It was like the media fixated on this man because he had catastrophic levels of charisma and audiences were losing their minds over him (TNG was regularly beating network shows in ratings), yet he was so far removed from the narrow Hollywood standards of beauty that it vexed and haunted these people for years.
Baldness was a joke in Hollywood. 75% of George Costanza's identity revolved around bald jokes. If you were a bald actor, you were cast as a villain or a buffoon, never the hero. And if you were losing your hair, you had to slap a wig on or risk losing your career. Yul Brynner was somewhat of an exception but he was from a much different generation of Hollywood and even Bruce Willis didn't fully shave his head until 1994 (post TNG success incidentally).

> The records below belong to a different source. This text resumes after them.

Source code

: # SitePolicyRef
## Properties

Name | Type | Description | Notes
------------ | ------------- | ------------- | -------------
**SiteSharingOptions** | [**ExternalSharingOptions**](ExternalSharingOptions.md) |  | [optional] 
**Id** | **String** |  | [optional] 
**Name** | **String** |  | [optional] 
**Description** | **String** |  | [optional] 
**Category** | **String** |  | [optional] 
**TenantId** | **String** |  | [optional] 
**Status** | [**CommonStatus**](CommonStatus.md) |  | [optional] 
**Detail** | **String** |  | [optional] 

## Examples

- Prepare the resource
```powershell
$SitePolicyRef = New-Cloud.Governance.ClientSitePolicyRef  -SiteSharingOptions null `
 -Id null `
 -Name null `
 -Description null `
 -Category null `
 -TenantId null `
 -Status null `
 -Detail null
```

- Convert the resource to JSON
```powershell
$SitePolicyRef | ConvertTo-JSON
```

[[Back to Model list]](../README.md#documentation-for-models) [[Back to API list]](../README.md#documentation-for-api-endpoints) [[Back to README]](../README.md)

In Patrick Stewart's case, there was often an undercurrent of snide putdowns with many interviewers, drawing focus to his baldness over and over and over again with low hanging jokes. It was like you could see their vanity-based paradigms cracking in real time and it was strange to witness. Imagine how bizarre it would be if talk show hosts today could only ask The Rock, Vin Diesel, or Jason Statham about their bald heads.

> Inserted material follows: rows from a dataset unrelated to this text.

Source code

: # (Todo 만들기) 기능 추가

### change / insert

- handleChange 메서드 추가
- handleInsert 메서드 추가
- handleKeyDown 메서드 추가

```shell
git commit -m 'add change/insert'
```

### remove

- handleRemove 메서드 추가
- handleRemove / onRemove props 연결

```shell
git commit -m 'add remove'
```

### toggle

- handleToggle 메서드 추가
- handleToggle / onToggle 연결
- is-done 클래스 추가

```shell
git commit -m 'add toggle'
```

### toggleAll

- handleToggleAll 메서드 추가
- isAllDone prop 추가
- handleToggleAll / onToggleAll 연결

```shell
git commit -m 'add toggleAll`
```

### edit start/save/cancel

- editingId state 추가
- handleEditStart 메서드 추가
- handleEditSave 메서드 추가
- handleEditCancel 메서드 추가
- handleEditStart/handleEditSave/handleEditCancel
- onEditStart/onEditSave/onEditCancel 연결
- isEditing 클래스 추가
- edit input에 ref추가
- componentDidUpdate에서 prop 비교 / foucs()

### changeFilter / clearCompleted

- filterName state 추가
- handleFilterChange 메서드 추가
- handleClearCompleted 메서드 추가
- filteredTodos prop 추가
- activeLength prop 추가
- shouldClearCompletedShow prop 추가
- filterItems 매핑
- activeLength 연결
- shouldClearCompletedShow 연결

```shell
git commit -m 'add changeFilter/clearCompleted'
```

But karma swooped in to the rescue. In 1992 Stewart was voted TV Guide's "Sexiest Man on Television" with a whopping 54% of votes. He beat out the likes of Luke Perry, John Corbett, A. Martinez, and even Burt Reynolds (with a total of 20 contenders).

The middle-aged bald guy in the syndicated sci-fi show beat out the hottest of the Hot Guys™️ and it wasn't even remotely close.

^ Bald joke
So yeah, today he's an old, revered thespian who is occasionally Charles Xavier, but not only did Patrick Stewart pave the way for other bald actors to be considered leading men, he discombobulated Hollywood with his unconventional attractiveness and it was amazing.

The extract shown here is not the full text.